Revenons sur quelques chiffres, connus de beaucoup. Le cancer c’est 350 000 nouveaux cas par an; c’est aussi 625 000 patients en cours de traitement chaque année. Plus intéressante est l’évolution historique : 2 fois plus de cas annuels qu’en 1980 en France.

Intéressant est aussi d’observer les projections faites par l’OMS. Si la croissance du cancer ralentira dans les pays les plus développés (le nombre de cas passant de 5 à 8 millions), elle est nettement plus accentuée dans les pays moins développés (le nombre de cas passant de 8 à 15 millions). Des analyses ne peuvent s’empêcher de faire le parallèle entre cette évolution et l’industrialisation massive récente de certaines régions en développement. L’OMS, quant à elle, avance des explications prouvées scientifiquement et qui relèvent du mode de vie et de certains déterminants environnementaux.

Comprendre les déterminants du cancer

Mais une chose est certaine : cette maladie a connu une croissance dramatique très récente et des paramètres doivent venir expliquer ça. Maintenant y a plus qu’à isoler les milliers de paramètres (biologiques, environnementaux, géographiques, comportementaux, culturels…) et analyser les millions de possibilités d’associations en eux…

Des milliers de publications plus loin, aurons-nous fait le tour de la question ? Car il faudrait en fait une masse de données et une capacité de traitement exceptionnelles pour tenter de déminer ça. Google quoi.

Google et le big data santé

Et oui. Google connait les comportements, les cultures, la génétique… et sait intégrer d’autres sources de données s’il le faut. Quand Deepmind (filiale d’Alphabet/ Google) étudie des cohortes de 1,6 millions de patients britanniques pour anticiper les maladies avant les symptômes, Verily (autre filiale) associe software, clinique et science fondamentale dans le sens de la médecine prédictive. Oui, la science passe par le processus critique, par le besoin de consensus quand Google met en place des cohortes massives pour des analyses de données jamais menées. Plus simplement, j’observe juste certains discutent encore la règle des 10 000 pas par jour quand Google est sur le point d’anticiper les maladies avant les symptômes. Cueillette à la main contre moissonneuse hichtech.

Il est intéressant de noter que Google ne s’attaque pas (à notre connaissance) à la compréhension des interactions santé-environnement. Plusieurs raisons à ça, selon nous. L’environnement ne dépend pas de l’individu mais de systèmes complexes de décisions. Il est donc plus difficile d’agir sur lui, alors que la décision de santé, notamment dans la médecine comportementale, se place au niveau de l’individu. Et Google croit absolument en l’individu. Autre raison probable : modifier l’environnement ce n’est pas un business accessible pour Google (changer d’énergie, dépolluer…). Trop d’incertitudes donc sur les débouchés de la recherche sur l’environnement. Google ira donc aussi loin que la prévention en santé puisse aller mais pas jusqu’à modifier les déterminants environnementaux.

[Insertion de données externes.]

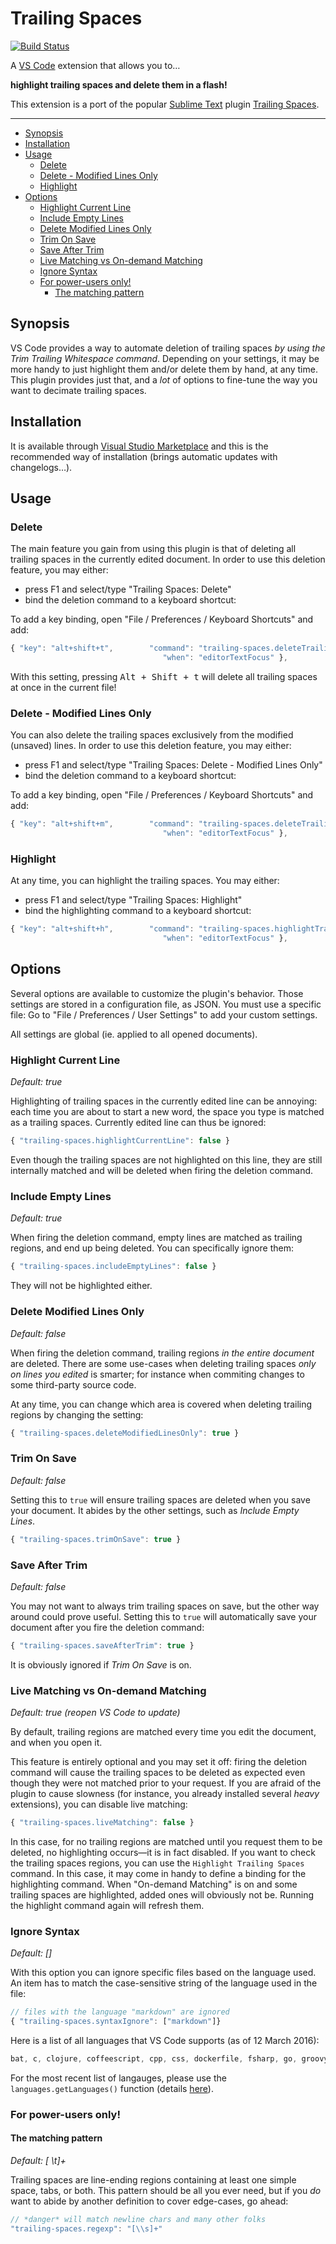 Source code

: Trailing Spaces
===============

[![Build Status](https://travis-ci.org/shardulm94/vscode-trailingspaces.svg?branch=master)](https://travis-ci.org/shardulm94/vscode-trailingspaces)

A [VS Code](https://code.visualstudio.com/) extension that allows you to…

**highlight trailing spaces and delete them in a flash!**

This extension is a port of the popular [Sublime Text](https://www.sublimetext.com/) plugin [Trailing Spaces](https://github.com/SublimeText/TrailingSpaces).

---

- [Synopsis](#synopsis)
- [Installation](#installation)
- [Usage](#usage)
	- [Delete](#delete)
    - [Delete - Modified Lines Only](#delete---modified-lines-only)
	- [Highlight](#highlight)
- [Options](#options)
	- [Highlight Current Line](#highlight-current-line)
	- [Include Empty Lines](#include-empty-lines)
    - [Delete Modified Lines Only](#delete-modified-lines-only)
	- [Trim On Save](#trim-on-save)
	- [Save After Trim](#save-after-trim)
	- [Live Matching vs On-demand Matching](#live-matching-vs-on-demand-matching)
	- [Ignore Syntax](#ignore-syntax)
	- [For power-users only!](#for-power-users-only)
		- [The matching pattern](#the-matching-pattern)

Synopsis
--------

VS Code provides a way to automate deletion of trailing spaces *by using the Trim Trailing Whitespace command*. Depending on your settings, it may be more handy to just highlight them and/or delete them by hand, at any time. This plugin provides just that, and a *lot* of options to fine-tune the way you want to decimate trailing spaces.

Installation
------------

It is available through [Visual Studio Marketplace](https://marketplace.visualstudio.com/items?itemName=shardulm94.trailing-spaces) and this is the recommended way of installation (brings automatic updates with changelogs…).


Usage
-----

### Delete

The main feature you gain from using this plugin is that of deleting all trailing spaces in the currently edited document. In order to use this deletion feature, you may either:

* press F1 and select/type "Trailing Spaces: Delete"
* bind the deletion command to a keyboard shortcut:

To add a key binding, open "File / Preferences / Keyboard Shortcuts" and add:

``` js
{ "key": "alt+shift+t",        "command": "trailing-spaces.deleteTrailingSpaces",
                                  "when": "editorTextFocus" },
```

With this setting, pressing <kbd>Alt + Shift + t</kbd> will delete all trailing spaces at once in the current file!

### Delete - Modified Lines Only

You can also delete the trailing spaces exclusively from the modified (unsaved) lines. In order to use this deletion feature, you may either:

* press F1 and select/type "Trailing Spaces: Delete - Modified Lines Only"
* bind the deletion command to a keyboard shortcut:

To add a key binding, open "File / Preferences / Keyboard Shortcuts" and add:

``` js
{ "key": "alt+shift+m",        "command": "trailing-spaces.deleteTrailingSpacesModifiedLinesOnly",
                                  "when": "editorTextFocus" },
```
### Highlight

At any time, you can highlight the trailing spaces. You may either:

- press F1 and select/type "Trailing Spaces: Highlight"
- bind the highlighting command to a keyboard shortcut:

``` js
{ "key": "alt+shift+h",        "command": "trailing-spaces.highlightTrailingSpaces",
                                  "when": "editorTextFocus" },
```

Options
-------

Several options are available to customize the plugin's behavior. Those settings are stored in a configuration file, as JSON. You must use a specific file: Go to "File / Preferences / User Settings" to add your custom settings.

All settings are global (ie. applied to all opened documents).

### Highlight Current Line

*Default: true*

Highlighting of trailing spaces in the currently edited line can be annoying:
each time you are about to start a new word, the space you type is matched as a trailing spaces. Currently edited line can thus be ignored:

``` js
{ "trailing-spaces.highlightCurrentLine": false }
```

Even though the trailing spaces are not highlighted on this line, they are still internally matched and will be deleted when firing the deletion command.

### Include Empty Lines

*Default: true*

When firing the deletion command, empty lines are matched as trailing regions, and end up being deleted. You can specifically ignore them:

``` js
{ "trailing-spaces.includeEmptyLines": false }
```

They will not be highlighted either.

### Delete Modified Lines Only

*Default: false*

When firing the deletion command, trailing regions *in the entire document* are deleted. There are some use-cases when deleting trailing spaces *only on lines you edited* is smarter; for instance when commiting changes to some third-party source code.

At any time, you can change which area is covered when deleting trailing regions by changing the setting:

``` js
{ "trailing-spaces.deleteModifiedLinesOnly": true }
```

### Trim On Save

*Default: false*

Setting this to `true` will ensure trailing spaces are deleted when you save your document. It abides by the other settings, such as *Include Empty Lines*.

``` js
{ "trailing-spaces.trimOnSave": true }
```

### Save After Trim

*Default: false*

You may not want to always trim trailing spaces on save, but the other way around could prove useful. Setting this to `true` will automatically save your document after you fire the deletion command:

``` js
{ "trailing-spaces.saveAfterTrim": true }
```

It is obviously ignored if *Trim On Save* is on.

### Live Matching vs On-demand Matching

*Default: true (reopen VS Code to update)*

By default, trailing regions are matched every time you edit the document, and when you open it.

This feature is entirely optional and you may set it off: firing the deletion command will cause the trailing spaces to be deleted as expected even though they were not matched prior to your request. If you are afraid of the plugin to cause slowness (for instance, you already installed several *heavy* extensions), you can disable live matching:

``` js
{ "trailing-spaces.liveMatching": false }
```

In this case, for no trailing regions are matched until you request them to be deleted, no highlighting occurs—it is in fact disabled. If you want to check the trailing spaces regions, you can use the `Highlight Trailing Spaces` command. In this case, it may come in handy to define a binding for the highlighting command. When "On-demand Matching" is on and some trailing spaces are highlighted, added ones will obviously not be. Running the highlight command again will refresh them.

### Ignore Syntax

*Default: []*

With this option you can ignore specific files based on the language used. An item has to match the case-sensitive string of the language used in the file:

``` js
// files with the language "markdown" are ignored
{ "trailing-spaces.syntaxIgnore": ["markdown"]}
```

Here is a list of all languages that VS Code supports (as of 12 March 2016):

```js
bat, c, clojure, coffeescript, cpp, css, dockerfile, fsharp, go, groovy, handlebars, html, ini, jade, java, javascript, javascriptreact, json, less, Log, lua, makefile, markdown, objective-c, perl, perl6, php, plaintext, powershell, python, r, razor, ruby, rust, sass, shaderlab, shellscript, sql, swift, typescript, typescriptreact, vb, xml, xsl, ya
```

For the most recent list of langauges, please use the `languages.getLanguages()` function (details [here](https://code.visualstudio.com/docs/extensionAPI/vscode-api#languages.getLanguages)).

### For power-users only!

#### The matching pattern

*Default: [ \t]+*

Trailing spaces are line-ending regions containing at least one simple space, tabs, or both. This pattern should be all you ever need, but if you *do* want to abide by another definition to cover edge-cases, go ahead:

``` js
// *danger* will match newline chars and many other folks
"trailing-spaces.regexp": "[\\s]+"
```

Une nouvelle médecine pour Google seul ?

S’il parvient à repousser les limites de la prévention en santé, Google modifiera définitivement les modes d’action sur la santé humaine. Appliquée d’abord aux grandes pathologies chroniques, leurs technologies et leurs moteurs de calcul seraient réplicables à d’autres maladies majeures.

Beaucoup d’espoir donc. Et beaucoup d’inquiétude aussi, forcément, à laisser un tel pouvoir entre les mains d‘un seul. Les résultats ne sont pas encore là donc pas de conclusion hâtive. D’autres laboratoires de recherche et consortiums s’engagent sur la même voie, celle du vrai big (huge) data santé. Les études massives de données de santé seront-elles alors monnaie courante quand les capacités de calcul seront démocratisées et l’opendata la norme ? Ces consortiums sauront-ils mieux interpréter les données cliniques ? Le big data santé sera-t-il alors uniquement entre les mains de Google ?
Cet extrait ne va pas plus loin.